_Task_:
Exclude the images and repeat all remaining entries exactly.

#### Task inputs

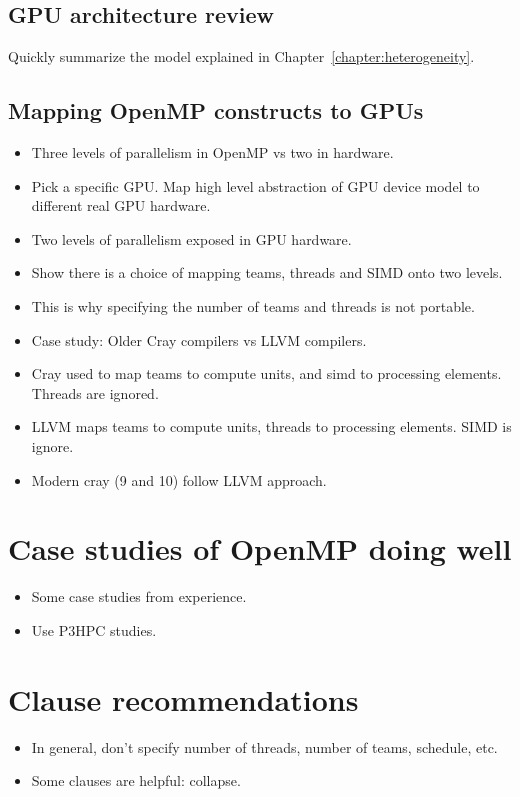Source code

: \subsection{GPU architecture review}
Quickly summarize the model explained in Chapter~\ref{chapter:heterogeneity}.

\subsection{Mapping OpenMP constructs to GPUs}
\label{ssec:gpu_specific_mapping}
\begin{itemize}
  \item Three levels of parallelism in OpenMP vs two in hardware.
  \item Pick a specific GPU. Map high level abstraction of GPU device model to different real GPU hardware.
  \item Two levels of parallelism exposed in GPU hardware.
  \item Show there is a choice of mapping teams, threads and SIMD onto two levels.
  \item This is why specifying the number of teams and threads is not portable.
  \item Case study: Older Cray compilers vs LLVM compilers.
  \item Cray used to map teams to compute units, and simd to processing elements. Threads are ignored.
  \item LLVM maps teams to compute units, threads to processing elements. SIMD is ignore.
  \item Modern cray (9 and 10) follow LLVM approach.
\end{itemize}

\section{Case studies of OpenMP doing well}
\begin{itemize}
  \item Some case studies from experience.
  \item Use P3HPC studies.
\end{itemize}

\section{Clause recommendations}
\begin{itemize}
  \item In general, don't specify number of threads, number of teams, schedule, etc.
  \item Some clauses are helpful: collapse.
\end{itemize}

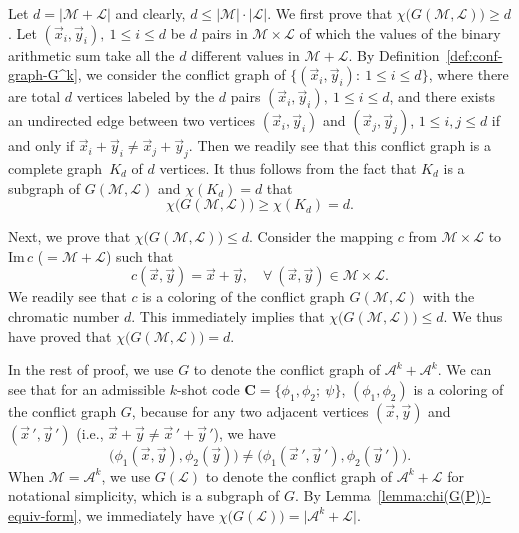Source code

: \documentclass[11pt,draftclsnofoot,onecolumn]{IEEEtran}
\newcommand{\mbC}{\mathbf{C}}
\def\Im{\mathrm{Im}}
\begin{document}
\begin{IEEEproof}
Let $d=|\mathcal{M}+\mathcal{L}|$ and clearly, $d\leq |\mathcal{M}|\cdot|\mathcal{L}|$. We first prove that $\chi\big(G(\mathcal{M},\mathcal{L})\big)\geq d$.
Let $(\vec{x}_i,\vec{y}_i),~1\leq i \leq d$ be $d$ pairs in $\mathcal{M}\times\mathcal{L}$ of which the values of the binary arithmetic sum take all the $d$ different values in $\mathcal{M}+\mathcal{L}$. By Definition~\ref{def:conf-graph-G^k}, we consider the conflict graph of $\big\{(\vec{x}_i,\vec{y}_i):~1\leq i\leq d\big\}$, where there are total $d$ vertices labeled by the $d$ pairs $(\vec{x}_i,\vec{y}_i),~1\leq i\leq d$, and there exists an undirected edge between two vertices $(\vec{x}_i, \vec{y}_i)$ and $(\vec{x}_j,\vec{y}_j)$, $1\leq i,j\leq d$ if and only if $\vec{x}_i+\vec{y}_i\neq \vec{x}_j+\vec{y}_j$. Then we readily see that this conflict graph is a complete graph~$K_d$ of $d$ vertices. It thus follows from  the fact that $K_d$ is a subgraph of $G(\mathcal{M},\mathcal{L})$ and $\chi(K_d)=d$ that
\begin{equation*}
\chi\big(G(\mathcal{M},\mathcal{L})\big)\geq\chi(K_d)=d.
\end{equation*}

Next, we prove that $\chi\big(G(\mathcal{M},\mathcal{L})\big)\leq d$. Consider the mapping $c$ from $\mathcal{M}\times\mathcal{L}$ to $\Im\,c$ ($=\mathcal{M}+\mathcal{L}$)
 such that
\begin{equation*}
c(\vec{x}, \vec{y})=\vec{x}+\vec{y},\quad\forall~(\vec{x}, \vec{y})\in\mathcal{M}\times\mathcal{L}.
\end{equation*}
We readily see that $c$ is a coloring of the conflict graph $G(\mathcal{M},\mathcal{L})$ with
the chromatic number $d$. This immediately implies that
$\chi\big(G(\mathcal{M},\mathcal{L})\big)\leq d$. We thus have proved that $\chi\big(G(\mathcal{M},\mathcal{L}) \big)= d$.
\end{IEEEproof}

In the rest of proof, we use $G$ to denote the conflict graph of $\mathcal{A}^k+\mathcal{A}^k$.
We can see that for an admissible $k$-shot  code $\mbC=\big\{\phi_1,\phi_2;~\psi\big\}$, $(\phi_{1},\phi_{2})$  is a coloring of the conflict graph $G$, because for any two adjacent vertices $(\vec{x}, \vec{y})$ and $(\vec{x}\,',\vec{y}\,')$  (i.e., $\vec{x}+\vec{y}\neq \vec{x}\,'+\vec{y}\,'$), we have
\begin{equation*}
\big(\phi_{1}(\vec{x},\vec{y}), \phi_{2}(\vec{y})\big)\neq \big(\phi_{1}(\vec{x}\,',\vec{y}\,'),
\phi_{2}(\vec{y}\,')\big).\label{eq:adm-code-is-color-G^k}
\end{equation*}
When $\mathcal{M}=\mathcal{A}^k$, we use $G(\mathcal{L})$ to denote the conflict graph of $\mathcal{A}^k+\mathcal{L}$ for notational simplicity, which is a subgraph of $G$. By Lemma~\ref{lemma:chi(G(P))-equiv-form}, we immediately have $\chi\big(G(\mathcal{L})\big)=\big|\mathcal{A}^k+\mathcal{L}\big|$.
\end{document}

########

_Written solution_:
Source code

: \subsection{GPU architecture review}
Quickly summarize the model explained in Chapter~\ref{chapter:heterogeneity}.

\subsection{Mapping OpenMP constructs to GPUs}
\label{ssec:gpu_specific_mapping}
\begin{itemize}
  \item Three levels of parallelism in OpenMP vs two in hardware.
  \item Pick a specific GPU. Map high level abstraction of GPU device model to different real GPU hardware.
  \item Two levels of parallelism exposed in GPU hardware.
  \item Show there is a choice of mapping teams, threads and SIMD onto two levels.
  \item This is why specifying the number of teams and threads is not portable.
  \item Case study: Older Cray compilers vs LLVM compilers.
  \item Cray used to map teams to compute units, and simd to processing elements. Threads are ignored.
  \item LLVM maps teams to compute units, threads to processing elements. SIMD is ignore.
  \item Modern cray (9 and 10) follow LLVM approach.
\end{itemize}

\section{Case studies of OpenMP doing well}
\begin{itemize}
  \item Some case studies from experience.
  \item Use P3HPC studies.
\end{itemize}

\section{Clause recommendations}
\begin{itemize}
  \item In general, don't specify number of threads, number of teams, schedule, etc.
  \item Some clauses are helpful: collapse.
\end{itemize}

Source code

: \documentclass[11pt,draftclsnofoot,onecolumn]{IEEEtran}
\newcommand{\mbC}{\mathbf{C}}
\def\Im{\mathrm{Im}}
\begin{document}
\begin{IEEEproof}
Let $d=|\mathcal{M}+\mathcal{L}|$ and clearly, $d\leq |\mathcal{M}|\cdot|\mathcal{L}|$. We first prove that $\chi\big(G(\mathcal{M},\mathcal{L})\big)\geq d$.
Let $(\vec{x}_i,\vec{y}_i),~1\leq i \leq d$ be $d$ pairs in $\mathcal{M}\times\mathcal{L}$ of which the values of the binary arithmetic sum take all the $d$ different values in $\mathcal{M}+\mathcal{L}$. By Definition~\ref{def:conf-graph-G^k}, we consider the conflict graph of $\big\{(\vec{x}_i,\vec{y}_i):~1\leq i\leq d\big\}$, where there are total $d$ vertices labeled by the $d$ pairs $(\vec{x}_i,\vec{y}_i),~1\leq i\leq d$, and there exists an undirected edge between two vertices $(\vec{x}_i, \vec{y}_i)$ and $(\vec{x}_j,\vec{y}_j)$, $1\leq i,j\leq d$ if and only if $\vec{x}_i+\vec{y}_i\neq \vec{x}_j+\vec{y}_j$. Then we readily see that this conflict graph is a complete graph~$K_d$ of $d$ vertices. It thus follows from  the fact that $K_d$ is a subgraph of $G(\mathcal{M},\mathcal{L})$ and $\chi(K_d)=d$ that
\begin{equation*}
\chi\big(G(\mathcal{M},\mathcal{L})\big)\geq\chi(K_d)=d.
\end{equation*}

Next, we prove that $\chi\big(G(\mathcal{M},\mathcal{L})\big)\leq d$. Consider the mapping $c$ from $\mathcal{M}\times\mathcal{L}$ to $\Im\,c$ ($=\mathcal{M}+\mathcal{L}$)
 such that
\begin{equation*}
c(\vec{x}, \vec{y})=\vec{x}+\vec{y},\quad\forall~(\vec{x}, \vec{y})\in\mathcal{M}\times\mathcal{L}.
\end{equation*}
We readily see that $c$ is a coloring of the conflict graph $G(\mathcal{M},\mathcal{L})$ with
the chromatic number $d$. This immediately implies that
$\chi\big(G(\mathcal{M},\mathcal{L})\big)\leq d$. We thus have proved that $\chi\big(G(\mathcal{M},\mathcal{L}) \big)= d$.
\end{IEEEproof}

In the rest of proof, we use $G$ to denote the conflict graph of $\mathcal{A}^k+\mathcal{A}^k$.
We can see that for an admissible $k$-shot  code $\mbC=\big\{\phi_1,\phi_2;~\psi\big\}$, $(\phi_{1},\phi_{2})$  is a coloring of the conflict graph $G$, because for any two adjacent vertices $(\vec{x}, \vec{y})$ and $(\vec{x}\,',\vec{y}\,')$  (i.e., $\vec{x}+\vec{y}\neq \vec{x}\,'+\vec{y}\,'$), we have
\begin{equation*}
\big(\phi_{1}(\vec{x},\vec{y}), \phi_{2}(\vec{y})\big)\neq \big(\phi_{1}(\vec{x}\,',\vec{y}\,'),
\phi_{2}(\vec{y}\,')\big).\label{eq:adm-code-is-color-G^k}
\end{equation*}
When $\mathcal{M}=\mathcal{A}^k$, we use $G(\mathcal{L})$ to denote the conflict graph of $\mathcal{A}^k+\mathcal{L}$ for notational simplicity, which is a subgraph of $G$. By Lemma~\ref{lemma:chi(G(P))-equiv-form}, we immediately have $\chi\big(G(\mathcal{L})\big)=\big|\mathcal{A}^k+\mathcal{L}\big|$.
\end{document}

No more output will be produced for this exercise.